Your goal:
Check every line below, and copy those that include "Create".

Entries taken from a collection

- Opening Delimiter -

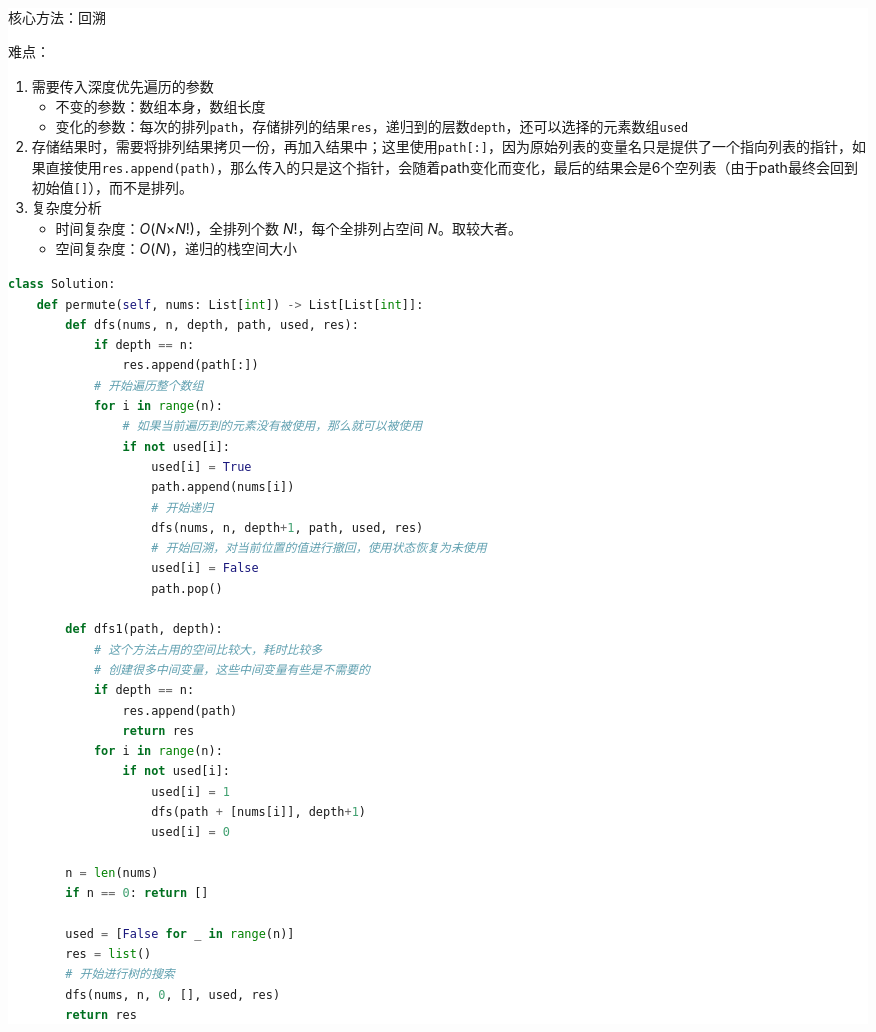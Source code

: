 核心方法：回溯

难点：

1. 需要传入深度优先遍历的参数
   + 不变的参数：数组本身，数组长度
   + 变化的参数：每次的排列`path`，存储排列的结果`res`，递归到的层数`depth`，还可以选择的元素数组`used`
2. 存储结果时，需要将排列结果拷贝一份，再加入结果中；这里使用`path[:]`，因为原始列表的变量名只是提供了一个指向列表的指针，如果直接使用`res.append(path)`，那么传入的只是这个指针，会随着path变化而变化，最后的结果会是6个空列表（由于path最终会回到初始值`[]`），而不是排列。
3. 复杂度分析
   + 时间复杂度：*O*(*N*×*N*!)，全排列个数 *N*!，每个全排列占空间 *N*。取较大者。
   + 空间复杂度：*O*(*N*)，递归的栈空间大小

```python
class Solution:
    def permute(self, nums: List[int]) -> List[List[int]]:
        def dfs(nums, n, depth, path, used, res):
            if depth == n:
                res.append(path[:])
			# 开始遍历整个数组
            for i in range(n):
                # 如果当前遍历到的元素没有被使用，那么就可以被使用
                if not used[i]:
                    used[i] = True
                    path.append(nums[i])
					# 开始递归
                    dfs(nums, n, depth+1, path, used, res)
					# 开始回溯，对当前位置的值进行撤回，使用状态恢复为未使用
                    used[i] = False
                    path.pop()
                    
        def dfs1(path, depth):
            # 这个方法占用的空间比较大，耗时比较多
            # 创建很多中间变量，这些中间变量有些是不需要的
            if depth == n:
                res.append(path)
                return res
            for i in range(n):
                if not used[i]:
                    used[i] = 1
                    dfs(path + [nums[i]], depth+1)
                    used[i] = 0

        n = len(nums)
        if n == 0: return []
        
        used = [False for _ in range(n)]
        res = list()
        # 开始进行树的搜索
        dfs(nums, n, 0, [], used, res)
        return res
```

- Closing Delimiter -
- Opening Delimiter -

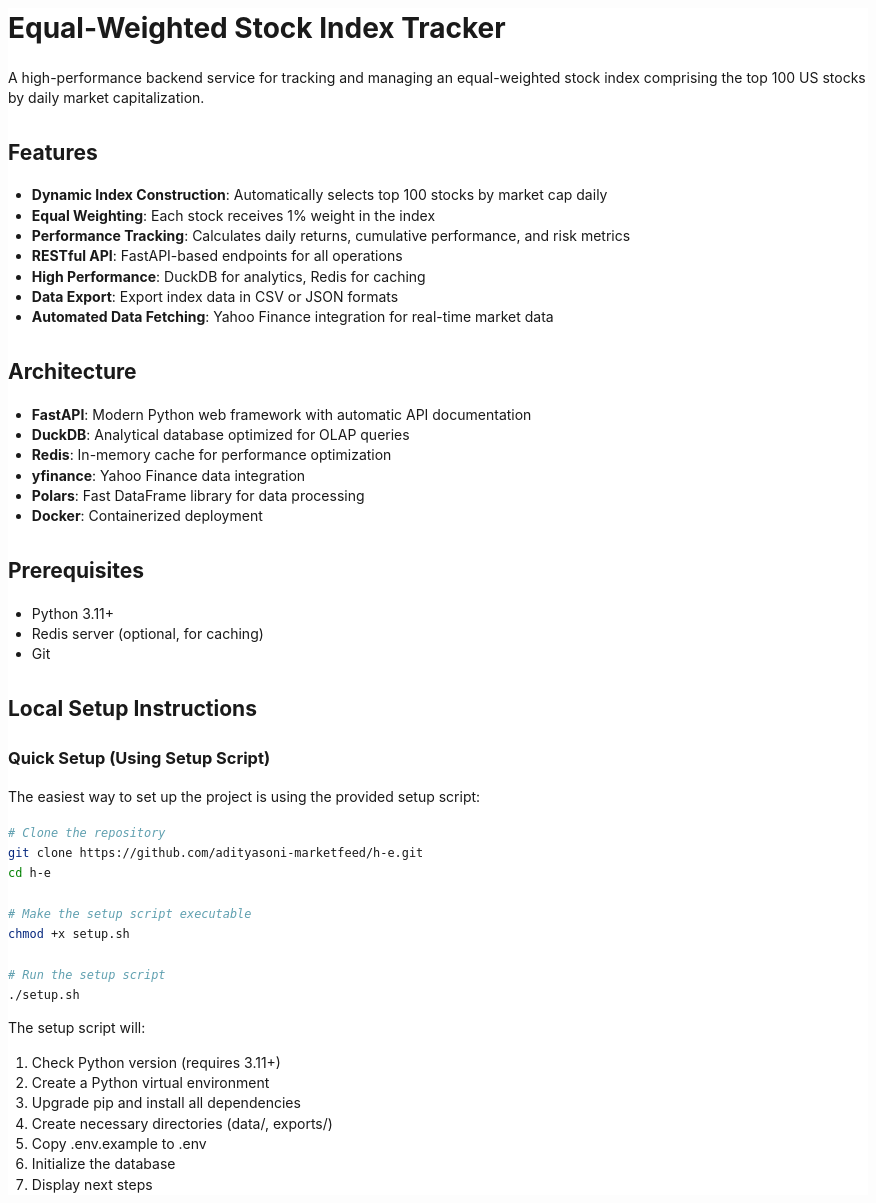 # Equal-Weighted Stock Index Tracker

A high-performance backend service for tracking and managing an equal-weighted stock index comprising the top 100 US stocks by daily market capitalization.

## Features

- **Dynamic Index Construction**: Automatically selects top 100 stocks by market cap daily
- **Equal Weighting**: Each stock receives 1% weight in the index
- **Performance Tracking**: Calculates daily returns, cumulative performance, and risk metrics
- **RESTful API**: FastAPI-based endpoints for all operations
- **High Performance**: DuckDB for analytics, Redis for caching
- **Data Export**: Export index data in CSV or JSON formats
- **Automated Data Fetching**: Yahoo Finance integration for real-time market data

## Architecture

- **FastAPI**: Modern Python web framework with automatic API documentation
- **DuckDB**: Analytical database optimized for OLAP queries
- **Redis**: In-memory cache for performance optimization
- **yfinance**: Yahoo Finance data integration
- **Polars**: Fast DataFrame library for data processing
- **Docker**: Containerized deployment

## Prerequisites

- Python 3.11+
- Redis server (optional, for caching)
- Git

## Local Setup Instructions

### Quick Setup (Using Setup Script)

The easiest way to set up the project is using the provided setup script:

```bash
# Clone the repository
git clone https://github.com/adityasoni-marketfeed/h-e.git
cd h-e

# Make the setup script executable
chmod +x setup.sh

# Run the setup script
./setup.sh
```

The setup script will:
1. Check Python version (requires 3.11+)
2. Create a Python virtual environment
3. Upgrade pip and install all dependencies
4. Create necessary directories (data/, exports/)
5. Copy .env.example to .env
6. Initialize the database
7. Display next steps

- Closing Delimiter -

Output for this exercise:
2. Create a Python virtual environment
4. Create necessary directories (data/, exports/)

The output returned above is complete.